Assigned task: Reproduce exactly, and solely, the lines running from the top of the data below through the line with "-p: simula la", both inclusive. Omit pictures.
═══ Data records
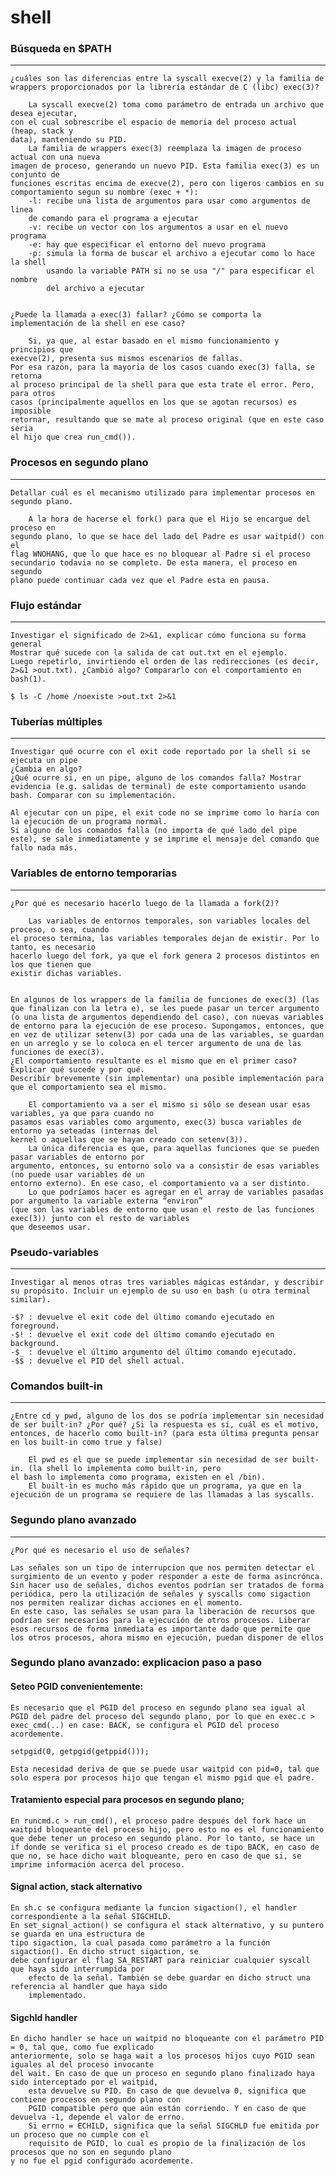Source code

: # shell

### Búsqueda en $PATH

---
 	¿cuáles son las diferencias entre la syscall execve(2) y la familia de wrappers proporcionados por la librería estándar de C (libc) exec(3)?
 		
 		La syscall execve(2) toma como parámetro de entrada un archivo que desea ejecutar, 
	con el cual sobrescribe el espacio de memoria del proceso actual (heap, stack y 
	data), manteniendo su PID.
		La familia de wrappers exec(3) reemplaza la imagen de proceso actual con una nueva 
	imagen de proceso, generando un nuevo PID. Esta familia exec(3) es un conjunto de 
	funciones escritas encima de execve(2), pero con ligeros cambios en su 
	comportamiento segun su nombre (exec + *):
		-l: recibe una lista de argumentos para usar como argumentos de linea 
		de comando para el programa a ejecutar
		-v: recibe un vector con los argumentos a usar en el nuevo programa
		-e: hay que especificar el entorno del nuevo programa
		-p: simula la forma de buscar el archivo a ejecutar como lo hace la shell
			usando la variable PATH si no se usa "/" para especificar el nombre
			del archivo a ejecutar


 	¿Puede la llamada a exec(3) fallar? ¿Cómo se comporta la implementación de la shell en ese caso?

 		Si, ya que, al estar basado en el mismo funcionamiento y principios que 
	execve(2), presenta sus mismos escenarios de fallas.
	Por esa razón, para la mayoria de los casos cuando exec(3) falla, se retorna
	al proceso principal de la shell para que esta trate el error. Pero, para otros
	casos (principalmente aquellos en los que se agotan recursos) es imposible
	retornar, resultando que se mate al proceso original (que en este caso seria
	el hijo que crea run_cmd()).


### Procesos en segundo plano

---
	Detallar cuál es el mecanismo utilizado para implementar procesos en segundo plano.

		A la hora de hacerse el fork() para que el Hijo se encargue del proceso en
	segundo plano, lo que se hace del lado del Padre es usar waitpid() con el 
	flag WNOHANG, que lo que hace es no bloquear al Padre si el proceso
	secundario todavia no se completo. De esta manera, el proceso en segundo
	plano puede continuar cada vez que el Padre esta en pausa.


### Flujo estándar

---
	Investigar el significado de 2>&1, explicar cómo funciona su forma general
	Mostrar qué sucede con la salida de cat out.txt en el ejemplo.
	Luego repetirlo, invirtiendo el orden de las redirecciones (es decir, 2>&1 >out.txt). ¿Cambió algo? Compararlo con el comportamiento en bash(1).

	$ ls -C /home /noexiste >out.txt 2>&1

### Tuberías múltiples

---
	Investigar qué ocurre con el exit code reportado por la shell si se ejecuta un pipe
	¿Cambia en algo?
	¿Qué ocurre si, en un pipe, alguno de los comandos falla? Mostrar evidencia (e.g. salidas de terminal) de este comportamiento usando bash. Comparar con su implementación.

	Al ejecutar con un pipe, el exit code no se imprime como lo haría con la ejecución de un programa normal.
	Si alguno de los comandos falla (no importa de qué lado del pipe este), se sale inmediatamente y se imprime el mensaje del comando que fallo nada más.


### Variables de entorno temporarias

---
	¿Por qué es necesario hacerlo luego de la llamada a fork(2)?

		Las variables de entornos temporales, son variables locales del proceso, o sea, cuando 
	el proceso termina, las variables temporales dejan de existir. Por lo tanto, es necesario 
	hacerlo luego del fork, ya que el fork genera 2 procesos distintos en los que tienen que 
	existir dichas variables.


	En algunos de los wrappers de la familia de funciones de exec(3) (las que finalizan con la letra e), se les puede pasar un tercer argumento (o una lista de argumentos dependiendo del caso), con nuevas variables de entorno para la ejecución de ese proceso. Supongamos, entonces, que en vez de utilizar setenv(3) por cada una de las variables, se guardan en un arreglo y se lo coloca en el tercer argumento de una de las funciones de exec(3).
	¿El comportamiento resultante es el mismo que en el primer caso? Explicar qué sucede y por qué.
	Describir brevemente (sin implementar) una posible implementación para que el comportamiento sea el mismo.

		El comportamiento va a ser el mismo si sólo se desean usar esas variables, ya que para cuando no 
	pasamos esas variables como argumento, exec(3) busca variables de entorno ya seteadas (internas del 
	kernel o aquellas que se hayan creado con setenv(3)).
		La única diferencia es que, para aquellas funciones que se pueden pasar variables de entorno por 
	argumento, entonces, su entorno solo va a consistir de esas variables (no puede usar variables de un
	entorno externo). En ese caso, el comportamiento va a ser distinto.
		Lo que podríamos hacer es agregar en el array de variables pasadas por argumento la variable externa “environ” 
	(que son las variables de entorno que usan el resto de las funciones exec(3)) junto con el resto de variables 
	que deseemos usar.


### Pseudo-variables

---
	Investigar al menos otras tres variables mágicas estándar, y describir su propósito. Incluir un ejemplo de su uso en bash (u otra terminal similar).

	-$? : devuelve el exit code del último comando ejecutado en foreground.
	-$! : devuelve el exit code del último comando ejecutado en background.
	-$_ : devuelve el último argumento del último comando ejecutado.
	-$$ : devuelve el PID del shell actual.


### Comandos built-in

---
	¿Entre cd y pwd, alguno de los dos se podría implementar sin necesidad de ser built-in? ¿Por qué? ¿Si la respuesta es sí, cuál es el motivo, entonces, de hacerlo como built-in? (para esta última pregunta pensar en los built-in como true y false)

		El pwd es el que se puede implementar sin necesidad de ser built-in. (la shell lo implementa como built-in, pero 
	el bash lo implementa como programa, existen en el /bin).
		El built-in es mucho más rápido que un programa, ya que en la ejecución de un programa se requiere de las llamadas a las syscalls.


### Segundo plano avanzado

---
	¿Por qué es necesario el uso de señales?

 	Las señales son un tipo de interrupcion que nos permiten detectar el surgimiento de un evento y poder responder a este de forma asincrónca. Sin hacer uso de señales, dichos eventos podrían ser tratados de forma periódica, pero la utilización de señales y syscalls como sigaction nos permiten realizar dichas acciones en el momento.
  	En este caso, las señales se usan para la liberación de recursos que podrían ser necesarios para la ejecución de otros procesos. Liberar esos recursos de forma inmediata es importante dado que permite que los otros procesos, ahora mismo en ejecución, puedan disponer de ellos
	
	
### Segundo plano avanzado: explicacion paso a paso

#### Seteo PGID convenientemente:


	Es necesario que el PGID del proceso en segundo plano sea igual al PGID del padre del proceso del segundo plano, por lo que en exec.c > exec_cmd(..) en case: BACK, se configura el PGID del proceso acordemente.

	setpgid(0, getpgid(getppid()));

	Esta necesidad deriva de que se puede usar waitpid con pid=0, tal que solo espera por procesos hijo que tengan el mismo pgid que el padre.

#### Tratamiento especial para procesos en segundo plano;

	En runcmd.c > run_cmd(), el proceso padre después del fork hace un waitpid bloqueante del proceso hijo, pero esto no es el funcionamiento que debe tener un proceso en segundo plano. Por lo tanto, se hace un if donde se verifica si el proceso creado es de tipo BACK, en caso de que no, se hace dicho wait bloqueante, pero en caso de que si, se imprime información acerca del proceso.

#### Signal action, stack alternativo
	En sh.c se configura mediante la funcion sigaction(), el handler correspondiente a la señal SIGCHILD.
 	En set_signal_action() se configura el stack alternativo, y su puntero se guarda en una estructura de
  	tipo sigaction, la cual pasada como parámetro a la función sigaction(). En dicho struct sigaction, se
   	debe configurar el flag SA_RESTART para reiniciar cualquier syscall que haya sido interrumpida por
    	efecto de la señal. También se debe guardar en dicho struct una referencia al handler que haya sido
     	implementado.

 #### Sigchld handler
 	En dicho handler se hace un waitpid no bloqueante con el parámetro PID = 0, tal que, como fue explicado
  	anteriormente, solo se haga wait a los procesos hijos cuyo PGID sean iguales al del proceso invocante
   	del wait. En caso de que un proceso en segundo plano finalizado haya sido interceptado por el waitpid,
    	esta devuelve su PID. En caso de que devuelva 0, significa que contiene procesos en segundo plano con
     	PGID compatible pero que aún están corriendo. Y en caso de que devuelva -1, depende el valor de errno.
      	Si errno = ECHILD, significa que la señal SIGCHLD fue emitida por un proceso que no cumple con el
       	requisito de PGID, lo cual es propio de la finalización de los procesos que no son en segundo plano
	y no fue el pgid configurado acordemente.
══════
Answer space:
Source code

: # shell

### Búsqueda en $PATH

---
 	¿cuáles son las diferencias entre la syscall execve(2) y la familia de wrappers proporcionados por la librería estándar de C (libc) exec(3)?
 		
 		La syscall execve(2) toma como parámetro de entrada un archivo que desea ejecutar, 
	con el cual sobrescribe el espacio de memoria del proceso actual (heap, stack y 
	data), manteniendo su PID.
		La familia de wrappers exec(3) reemplaza la imagen de proceso actual con una nueva 
	imagen de proceso, generando un nuevo PID. Esta familia exec(3) es un conjunto de 
	funciones escritas encima de execve(2), pero con ligeros cambios en su 
	comportamiento segun su nombre (exec + *):
		-l: recibe una lista de argumentos para usar como argumentos de linea 
		de comando para el programa a ejecutar
		-v: recibe un vector con los argumentos a usar en el nuevo programa
		-e: hay que especificar el entorno del nuevo programa
		-p: simula la forma de buscar el archivo a ejecutar como lo hace la shell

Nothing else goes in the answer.